• **WORK TO COMPLETE**
Reproduce every entry exactly as given.

(Records drawn from a dataset)

________________________

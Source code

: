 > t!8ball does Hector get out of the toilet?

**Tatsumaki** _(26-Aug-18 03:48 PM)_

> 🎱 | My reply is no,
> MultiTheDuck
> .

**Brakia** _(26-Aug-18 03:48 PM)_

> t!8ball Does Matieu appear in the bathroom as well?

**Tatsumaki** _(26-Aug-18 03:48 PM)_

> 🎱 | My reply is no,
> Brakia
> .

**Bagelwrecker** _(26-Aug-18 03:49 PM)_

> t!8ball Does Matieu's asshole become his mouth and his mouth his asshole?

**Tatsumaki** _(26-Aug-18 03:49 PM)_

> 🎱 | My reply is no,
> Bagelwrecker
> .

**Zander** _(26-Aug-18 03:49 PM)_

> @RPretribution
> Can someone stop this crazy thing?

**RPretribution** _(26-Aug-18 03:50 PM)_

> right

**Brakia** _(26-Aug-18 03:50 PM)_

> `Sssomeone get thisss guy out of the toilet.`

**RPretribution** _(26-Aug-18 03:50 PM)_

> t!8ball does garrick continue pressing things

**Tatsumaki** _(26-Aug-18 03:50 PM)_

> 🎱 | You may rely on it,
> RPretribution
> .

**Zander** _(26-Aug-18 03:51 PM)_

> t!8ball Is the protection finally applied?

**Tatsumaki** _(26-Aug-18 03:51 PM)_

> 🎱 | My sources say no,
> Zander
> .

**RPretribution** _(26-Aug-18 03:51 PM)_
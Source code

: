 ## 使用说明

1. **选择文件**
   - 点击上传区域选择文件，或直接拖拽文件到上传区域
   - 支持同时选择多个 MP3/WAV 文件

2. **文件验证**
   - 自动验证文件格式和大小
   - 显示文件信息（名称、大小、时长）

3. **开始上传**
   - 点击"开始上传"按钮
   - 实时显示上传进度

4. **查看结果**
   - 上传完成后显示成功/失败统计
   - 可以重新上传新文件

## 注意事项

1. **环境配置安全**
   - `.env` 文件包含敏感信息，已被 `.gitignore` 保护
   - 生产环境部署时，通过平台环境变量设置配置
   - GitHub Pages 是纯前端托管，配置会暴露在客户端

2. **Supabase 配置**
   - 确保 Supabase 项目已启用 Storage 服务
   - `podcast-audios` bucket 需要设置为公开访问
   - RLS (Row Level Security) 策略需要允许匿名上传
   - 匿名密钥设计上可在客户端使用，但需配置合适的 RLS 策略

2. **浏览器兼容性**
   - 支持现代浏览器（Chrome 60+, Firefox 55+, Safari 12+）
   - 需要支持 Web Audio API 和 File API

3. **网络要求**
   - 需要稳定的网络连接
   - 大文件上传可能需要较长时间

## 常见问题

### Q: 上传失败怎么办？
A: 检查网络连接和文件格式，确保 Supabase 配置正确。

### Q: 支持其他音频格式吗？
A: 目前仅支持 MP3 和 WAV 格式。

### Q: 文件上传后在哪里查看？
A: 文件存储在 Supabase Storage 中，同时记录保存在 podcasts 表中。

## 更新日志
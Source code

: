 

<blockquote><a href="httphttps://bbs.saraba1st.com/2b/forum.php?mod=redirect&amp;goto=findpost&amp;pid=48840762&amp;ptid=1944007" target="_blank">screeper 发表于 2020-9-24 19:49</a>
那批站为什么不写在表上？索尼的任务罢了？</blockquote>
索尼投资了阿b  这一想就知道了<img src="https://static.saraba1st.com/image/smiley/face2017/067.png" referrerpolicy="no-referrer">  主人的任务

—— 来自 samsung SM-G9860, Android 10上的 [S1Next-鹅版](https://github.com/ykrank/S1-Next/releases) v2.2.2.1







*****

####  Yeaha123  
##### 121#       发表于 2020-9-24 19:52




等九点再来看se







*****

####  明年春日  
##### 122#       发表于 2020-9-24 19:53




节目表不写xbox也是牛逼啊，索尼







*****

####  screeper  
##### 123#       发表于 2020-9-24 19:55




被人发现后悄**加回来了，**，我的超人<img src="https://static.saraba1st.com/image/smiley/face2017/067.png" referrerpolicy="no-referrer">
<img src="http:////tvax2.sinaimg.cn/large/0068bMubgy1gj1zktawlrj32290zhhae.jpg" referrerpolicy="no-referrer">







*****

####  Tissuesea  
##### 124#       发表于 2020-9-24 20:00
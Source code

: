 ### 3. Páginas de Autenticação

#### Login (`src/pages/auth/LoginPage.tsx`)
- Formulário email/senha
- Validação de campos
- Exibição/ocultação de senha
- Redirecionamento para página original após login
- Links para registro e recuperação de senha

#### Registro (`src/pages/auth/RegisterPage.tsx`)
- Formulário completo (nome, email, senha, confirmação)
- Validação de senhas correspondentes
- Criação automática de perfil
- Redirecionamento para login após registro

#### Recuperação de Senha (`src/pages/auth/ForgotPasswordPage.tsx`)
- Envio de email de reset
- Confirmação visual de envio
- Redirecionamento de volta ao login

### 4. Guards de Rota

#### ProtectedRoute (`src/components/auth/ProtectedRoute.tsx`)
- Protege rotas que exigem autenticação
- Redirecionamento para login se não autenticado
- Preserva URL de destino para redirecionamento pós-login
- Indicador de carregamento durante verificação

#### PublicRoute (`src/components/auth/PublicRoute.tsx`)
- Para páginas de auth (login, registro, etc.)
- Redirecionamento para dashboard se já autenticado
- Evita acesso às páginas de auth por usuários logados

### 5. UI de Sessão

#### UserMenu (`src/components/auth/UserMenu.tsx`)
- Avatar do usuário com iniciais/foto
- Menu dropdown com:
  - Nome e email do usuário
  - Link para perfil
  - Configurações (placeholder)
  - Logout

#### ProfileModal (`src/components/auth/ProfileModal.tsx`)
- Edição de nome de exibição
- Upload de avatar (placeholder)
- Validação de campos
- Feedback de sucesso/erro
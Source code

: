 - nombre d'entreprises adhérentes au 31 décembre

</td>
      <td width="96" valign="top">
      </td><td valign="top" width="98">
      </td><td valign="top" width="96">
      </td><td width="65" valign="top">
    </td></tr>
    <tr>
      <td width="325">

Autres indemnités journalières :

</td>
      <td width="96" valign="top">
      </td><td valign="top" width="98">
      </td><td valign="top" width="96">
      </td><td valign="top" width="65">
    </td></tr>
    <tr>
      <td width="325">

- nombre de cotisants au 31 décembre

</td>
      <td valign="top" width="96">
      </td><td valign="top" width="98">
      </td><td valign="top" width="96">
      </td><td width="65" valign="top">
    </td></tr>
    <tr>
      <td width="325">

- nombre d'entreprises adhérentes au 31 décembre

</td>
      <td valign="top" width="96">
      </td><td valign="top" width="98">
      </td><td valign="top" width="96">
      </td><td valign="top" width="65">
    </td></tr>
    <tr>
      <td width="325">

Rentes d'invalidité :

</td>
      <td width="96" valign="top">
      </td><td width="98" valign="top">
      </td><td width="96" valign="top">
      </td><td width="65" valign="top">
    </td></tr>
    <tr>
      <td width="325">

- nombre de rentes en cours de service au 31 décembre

________________________

• **SOLUTION TO THE PROBLEM**
Source code

: > t!8ball does Hector get out of the toilet?

**Tatsumaki** _(26-Aug-18 03:48 PM)_

> 🎱 | My reply is no,
> MultiTheDuck
> .

**Brakia** _(26-Aug-18 03:48 PM)_

> t!8ball Does Matieu appear in the bathroom as well?

**Tatsumaki** _(26-Aug-18 03:48 PM)_

> 🎱 | My reply is no,
> Brakia
> .

**Bagelwrecker** _(26-Aug-18 03:49 PM)_

> t!8ball Does Matieu's asshole become his mouth and his mouth his asshole?

**Tatsumaki** _(26-Aug-18 03:49 PM)_

> 🎱 | My reply is no,
> Bagelwrecker
> .

**Zander** _(26-Aug-18 03:49 PM)_

> @RPretribution
> Can someone stop this crazy thing?

**RPretribution** _(26-Aug-18 03:50 PM)_

> right

**Brakia** _(26-Aug-18 03:50 PM)_

> `Sssomeone get thisss guy out of the toilet.`

**RPretribution** _(26-Aug-18 03:50 PM)_

> t!8ball does garrick continue pressing things

**Tatsumaki** _(26-Aug-18 03:50 PM)_

> 🎱 | You may rely on it,
> RPretribution
> .

**Zander** _(26-Aug-18 03:51 PM)_

> t!8ball Is the protection finally applied?

**Tatsumaki** _(26-Aug-18 03:51 PM)_

> 🎱 | My sources say no,
> Zander
> .

**RPretribution** _(26-Aug-18 03:51 PM)_
Source code

: ## 使用说明

1. **选择文件**
   - 点击上传区域选择文件，或直接拖拽文件到上传区域
   - 支持同时选择多个 MP3/WAV 文件

2. **文件验证**
   - 自动验证文件格式和大小
   - 显示文件信息（名称、大小、时长）

3. **开始上传**
   - 点击"开始上传"按钮
   - 实时显示上传进度

4. **查看结果**
   - 上传完成后显示成功/失败统计
   - 可以重新上传新文件

## 注意事项

1. **环境配置安全**
   - `.env` 文件包含敏感信息，已被 `.gitignore` 保护
   - 生产环境部署时，通过平台环境变量设置配置
   - GitHub Pages 是纯前端托管，配置会暴露在客户端

2. **Supabase 配置**
   - 确保 Supabase 项目已启用 Storage 服务
   - `podcast-audios` bucket 需要设置为公开访问
   - RLS (Row Level Security) 策略需要允许匿名上传
   - 匿名密钥设计上可在客户端使用，但需配置合适的 RLS 策略

2. **浏览器兼容性**
   - 支持现代浏览器（Chrome 60+, Firefox 55+, Safari 12+）
   - 需要支持 Web Audio API 和 File API

3. **网络要求**
   - 需要稳定的网络连接
   - 大文件上传可能需要较长时间

## 常见问题

### Q: 上传失败怎么办？
A: 检查网络连接和文件格式，确保 Supabase 配置正确。

### Q: 支持其他音频格式吗？
A: 目前仅支持 MP3 和 WAV 格式。

### Q: 文件上传后在哪里查看？
A: 文件存储在 Supabase Storage 中，同时记录保存在 podcasts 表中。

## 更新日志
Source code

: 

<blockquote><a href="httphttps://bbs.saraba1st.com/2b/forum.php?mod=redirect&amp;goto=findpost&amp;pid=48840762&amp;ptid=1944007" target="_blank">screeper 发表于 2020-9-24 19:49</a>
那批站为什么不写在表上？索尼的任务罢了？</blockquote>
索尼投资了阿b  这一想就知道了<img src="https://static.saraba1st.com/image/smiley/face2017/067.png" referrerpolicy="no-referrer">  主人的任务

—— 来自 samsung SM-G9860, Android 10上的 [S1Next-鹅版](https://github.com/ykrank/S1-Next/releases) v2.2.2.1







*****

####  Yeaha123  
##### 121#       发表于 2020-9-24 19:52




等九点再来看se







*****

####  明年春日  
##### 122#       发表于 2020-9-24 19:53




节目表不写xbox也是牛逼啊，索尼







*****

####  screeper  
##### 123#       发表于 2020-9-24 19:55




被人发现后悄**加回来了，**，我的超人<img src="https://static.saraba1st.com/image/smiley/face2017/067.png" referrerpolicy="no-referrer">
<img src="http:////tvax2.sinaimg.cn/large/0068bMubgy1gj1zktawlrj32290zhhae.jpg" referrerpolicy="no-referrer">







*****

####  Tissuesea  
##### 124#       发表于 2020-9-24 20:00
Source code

: ### 3. Páginas de Autenticação

#### Login (`src/pages/auth/LoginPage.tsx`)
- Formulário email/senha
- Validação de campos
- Exibição/ocultação de senha
- Redirecionamento para página original após login
- Links para registro e recuperação de senha

#### Registro (`src/pages/auth/RegisterPage.tsx`)
- Formulário completo (nome, email, senha, confirmação)
- Validação de senhas correspondentes
- Criação automática de perfil
- Redirecionamento para login após registro

#### Recuperação de Senha (`src/pages/auth/ForgotPasswordPage.tsx`)
- Envio de email de reset
- Confirmação visual de envio
- Redirecionamento de volta ao login

### 4. Guards de Rota

#### ProtectedRoute (`src/components/auth/ProtectedRoute.tsx`)
- Protege rotas que exigem autenticação
- Redirecionamento para login se não autenticado
- Preserva URL de destino para redirecionamento pós-login
- Indicador de carregamento durante verificação

#### PublicRoute (`src/components/auth/PublicRoute.tsx`)
- Para páginas de auth (login, registro, etc.)
- Redirecionamento para dashboard se já autenticado
- Evita acesso às páginas de auth por usuários logados

### 5. UI de Sessão

#### UserMenu (`src/components/auth/UserMenu.tsx`)
- Avatar do usuário com iniciais/foto
- Menu dropdown com:
  - Nome e email do usuário
  - Link para perfil
  - Configurações (placeholder)
  - Logout

#### ProfileModal (`src/components/auth/ProfileModal.tsx`)
- Edição de nome de exibição
- Upload de avatar (placeholder)
- Validação de campos
- Feedback de sucesso/erro
Source code

: - nombre d'entreprises adhérentes au 31 décembre

</td>
      <td width="96" valign="top">
      </td><td valign="top" width="98">
      </td><td valign="top" width="96">
      </td><td width="65" valign="top">
    </td></tr>
    <tr>
      <td width="325">

Autres indemnités journalières :

</td>
      <td width="96" valign="top">
      </td><td valign="top" width="98">
      </td><td valign="top" width="96">
      </td><td valign="top" width="65">
    </td></tr>
    <tr>
      <td width="325">

- nombre de cotisants au 31 décembre

</td>
      <td valign="top" width="96">
      </td><td valign="top" width="98">
      </td><td valign="top" width="96">
      </td><td width="65" valign="top">
    </td></tr>
    <tr>
      <td width="325">

- nombre d'entreprises adhérentes au 31 décembre

</td>
      <td valign="top" width="96">
      </td><td valign="top" width="98">
      </td><td valign="top" width="96">
      </td><td valign="top" width="65">
    </td></tr>
    <tr>
      <td width="325">

Rentes d'invalidité :

</td>
      <td width="96" valign="top">
      </td><td width="98" valign="top">
      </td><td width="96" valign="top">
      </td><td width="65" valign="top">
    </td></tr>
    <tr>
      <td width="325">

- nombre de rentes en cours de service au 31 décembre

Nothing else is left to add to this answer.